Animal Kingdom è un film australiano del 2010 scritto e diretto da David Michôd. Interpretato da James Frecheville, Ben Mendelsohn, Joel Edgerton, Guy Pearce, Luke Ford, Sullivan Stapleton e Jacki Weaver. La sceneggiatura di Michôd è stata ispirata dalla famiglia Pettingill di Melbourne. Nel 1988 Trevor Pettingill, accusato dell’omicidio di due agenti di polizia di Victoria, è stato assolto grazie alle testimonianze di un cugino e all’inconsistenza dell’impianto accusatorio. La trama è basata sulle vicende della sparatoria realmente avvenuta nel 1988 a Walsh Street, nel quartiere South Yarra di Melbourne. Il film ha ricevuto numerosi premi e nomination e la Weaver ha avuto, per la parte, una nomination agli Oscar come miglior attrice non protagonista.
L’esordiente David Michod sorprende non poco con un film originale, capace di rielaborare nella forma un genere cinematografico fin troppo usurato, quello del gangster movie, riposizionando le tipiche prospettive d’osservazione e ricalibrando, ridimensionandola, la statura dei personaggi che normalmente gravitano all’interno delle storie criminali. Finalmente li vediamo per quello che sono: assolutamente non affascinanti, rivoltanti, esecrabili. Il carisma che il grande delinquente, infrangendo le regole, ha sempre sotterraneamente esercitato presso il popolo svanisce nella miseria delle sue azioni.

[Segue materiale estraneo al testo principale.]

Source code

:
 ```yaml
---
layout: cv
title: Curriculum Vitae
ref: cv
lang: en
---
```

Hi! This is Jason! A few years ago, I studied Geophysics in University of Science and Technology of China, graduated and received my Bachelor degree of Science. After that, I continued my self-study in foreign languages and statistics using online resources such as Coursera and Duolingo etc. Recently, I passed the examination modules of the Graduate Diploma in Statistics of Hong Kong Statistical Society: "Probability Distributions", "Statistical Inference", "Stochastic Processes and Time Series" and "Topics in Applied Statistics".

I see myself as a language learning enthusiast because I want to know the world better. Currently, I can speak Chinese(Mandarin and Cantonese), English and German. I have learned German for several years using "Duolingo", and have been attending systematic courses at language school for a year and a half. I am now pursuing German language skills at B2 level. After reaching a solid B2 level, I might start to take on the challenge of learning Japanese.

Animal Kingdom traspone in terra d’Australia una storia malavitosa incentrata su una famiglia che convive usualmente con il delitto ma, invece del classico tribalismo alla Coppola, Michod propone una serie di relazioni in cui a fare da perno è la figura femminile della non più giovane madre, un personaggio davvero ben elaborato, affettuoso (fino a sfiorare l’incesto) e crudele al tempo stesso.
È questo il regno animale all’interno del quale viene scaraventato il giovane Joshua ‘J’ Cody (James Frecheville), che dovrà scegliere da che parte stare.
La regia è abile nel ridurre drasticamente l’elemento spettacolare, innescando una dilatazione dei tempi narrativi che, invece di accompagnare in maniera didascalica lo sviluppo della storia, trattiene lo spettatore (prendendolo quasi in ostaggio) in uno stato di sospensione, in cui l’emotività dei personaggi è tenacemente congelata. Ed è proprio a ridosso del vuoto di questa sospensione che emerge tutta la miseria umana del mondo criminale. Niente musiche ridondanti, pochissimi spari, macchina da presa pressoché immobile: un minimalismo non furbo, originale, che davvero dà una scossa stilistica ad un genere da tempo sclerotizzato.